Though Nigeria media industry falls under the emerging economies, who are experiencing high economic growth, the industry will no doubt be affected by the internet revolution, in fact this has already been happening. The increase in the total number of online media such as Gamji, Sahara reporters, Nigerian village square, and others like Nigerians in America is a pointer to this trend, not to mention the hundreds of blogging sites that appear on the horizon. Recently, Nigeria was ranked among the top five countries with dominance in internet usage by means of mobile devises; this is another indication of the many threats internet can bring to the Nigerian newspaper industry. As the power supply improves and major telecommunication companies in Nigeria made the promised infrastructural investment to boost internet access, the percentage of Nigerians with access to the internet will jump making Nigeria to follow in the examples of China and India. With this scenario taking place, local internet giants will spring up in Nigeria, like is currently happening in China, India, and Russia; making the migration of advert to internet more prominent. TV, radio and out door advert have, for many years, been the major competitor to the print media in term of advert generation, and looking at demography and socio-economic set up of Nigeria, they will continue to be in the foreseeable future. The fact that about two third of Nigerian newspapers income is coming from advertising will continue to make soliciting for advert highly competitive and unethical practices in order to get advert the order of the day.

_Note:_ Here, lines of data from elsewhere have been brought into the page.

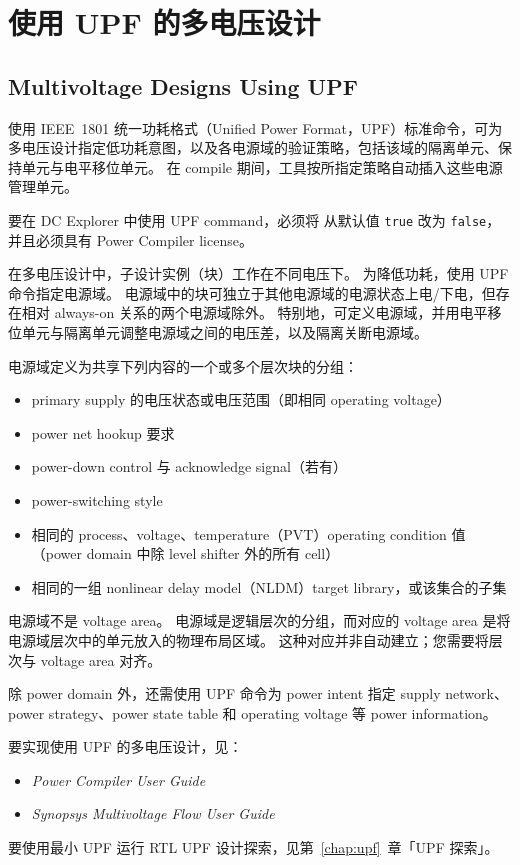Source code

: \section{使用 UPF 的多电压设计}
\subsection*{Multivoltage Designs Using UPF}

使用 IEEE\texttrademark\ 1801 统一功耗格式（Unified Power Format，UPF）标准命令，可为多电压设计指定低功耗意图，以及各电源域的验证策略，包括该域的隔离单元、保持单元与电平移位单元。
在 compile 期间，工具按所指定策略自动插入这些电源管理单元。

要在 DC Explorer 中使用 UPF command，必须将  从默认值 \texttt{true} 改为 \texttt{false}，并且必须具有 Power Compiler license。

在多电压设计中，子设计实例（块）工作在不同电压下。
为降低功耗，使用 UPF 命令指定电源域。
电源域中的块可独立于其他电源域的电源状态上电/下电，但存在相对 always-on 关系的两个电源域除外。
特别地，可定义电源域，并用电平移位单元与隔离单元调整电源域之间的电压差，以及隔离关断电源域。

电源域定义为共享下列内容的一个或多个层次块的分组：
\begin{itemize}
  \item primary supply 的电压状态或电压范围（即相同 operating voltage）
  \item power net hookup 要求
  \item power-down control 与 acknowledge signal（若有）
  \item power-switching style
  \item 相同的 process、voltage、temperature（PVT）operating condition 值（power domain 中除 level shifter 外的所有 cell）
  \item 相同的一组 nonlinear delay model（NLDM）target library，或该集合的子集
\end{itemize}

电源域不是 voltage area。
电源域是逻辑层次的分组，而对应的 voltage area 是将电源域层次中的单元放入的物理布局区域。
这种对应并非自动建立；您需要将层次与 voltage area 对齐。

除 power domain 外，还需使用 UPF 命令为 power intent 指定 supply network、power strategy、power state table 和 operating voltage 等 power information。

要实现使用 UPF 的多电压设计，见：
\begin{itemize}
  \item \textit{Power Compiler User Guide}
  \item \textit{Synopsys Multivoltage Flow User Guide}
\end{itemize}

要使用最小 UPF 运行 RTL UPF 设计探索，见第~\ref{chap:upf}~章「UPF 探索」。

But, one major stumbling bloc that continues to act as hindrance to the development of unbiased media in Nigeria is the ability of advertisers to use their power to influences editorial content in many of Nigeria’s newspapers. Because of the fear of reduction in advert revenue many papers allowed politicians and corporate bodies to influence their news reportage. This must stop if the Nigeria media industry is to maintain it good name, which put it above other media industries across Africa, who are held hostage by their country’s governments. Despite the grim future for the print media world wide, as a result of competition from the internet, Nigeria’s print media is going to witness growth in advert revenue. This is for the simple fact that Nigerian economy is currently witnessing growth, and as the economy prosper the number of advertisement placed by corporate bodies and government will increase, putting the print media in better position to generate more revenue and jobs. Another major area for growth in revenues is circulation, as the economy moves forward as expected; the number of middle income earners will increase thereby boosting the number of people with the pocket power to buy a daily newspaper. This scenario is currently taking place in India and China, where millions of people are being lifted out of poverty, giving them the power to buy luxury things such as a daily newspaper. Though, Nigerian newspapers relied on advert for most of their incomes, circulation is going to provide increasing revenue for those that made the critical investments necessary to tap it. For example, more than 70% of newspapers revenues in Japan comes from daily circulation not advert, but this did not come as a surprise, as one of Japan top daily papers has a daily circulation of up to 10 million copies.
Like is currently been experimented elsewhere around the world, very soon we will start to see Nigerian papers charging for some aspect of their online news, despite the not so successful experimentation of the Punch Newspaper. But as we are witnessing now, competition for online advert will intensify concurrently with that of the print paper. As the industry grows and competition intensifies, one may not rule out the possibility of merger and acquisition in the print media, as investor pours money to benefit from the expected part profits. The special report of the Economist concluded, thus: “The biggest shift is that journalism is no longer the exclusive preserve of journalist. Ordinary people are playing a more active role in the news system, along with a host of technology firms, news start-ups and not for profit groups. Social media are certainly not a fad, and their impact is only just beginning to be felt…….Successful media organizations will be the ones that accept this new reality. They need to reorient themselves towards serving readers rather than advertisers, embrace social features and collaboration, get off political and moral high horses and stop trying to erect barriers around journalism to protect their position. The digital future of news has much in common with its chaotic, ink-stained past.”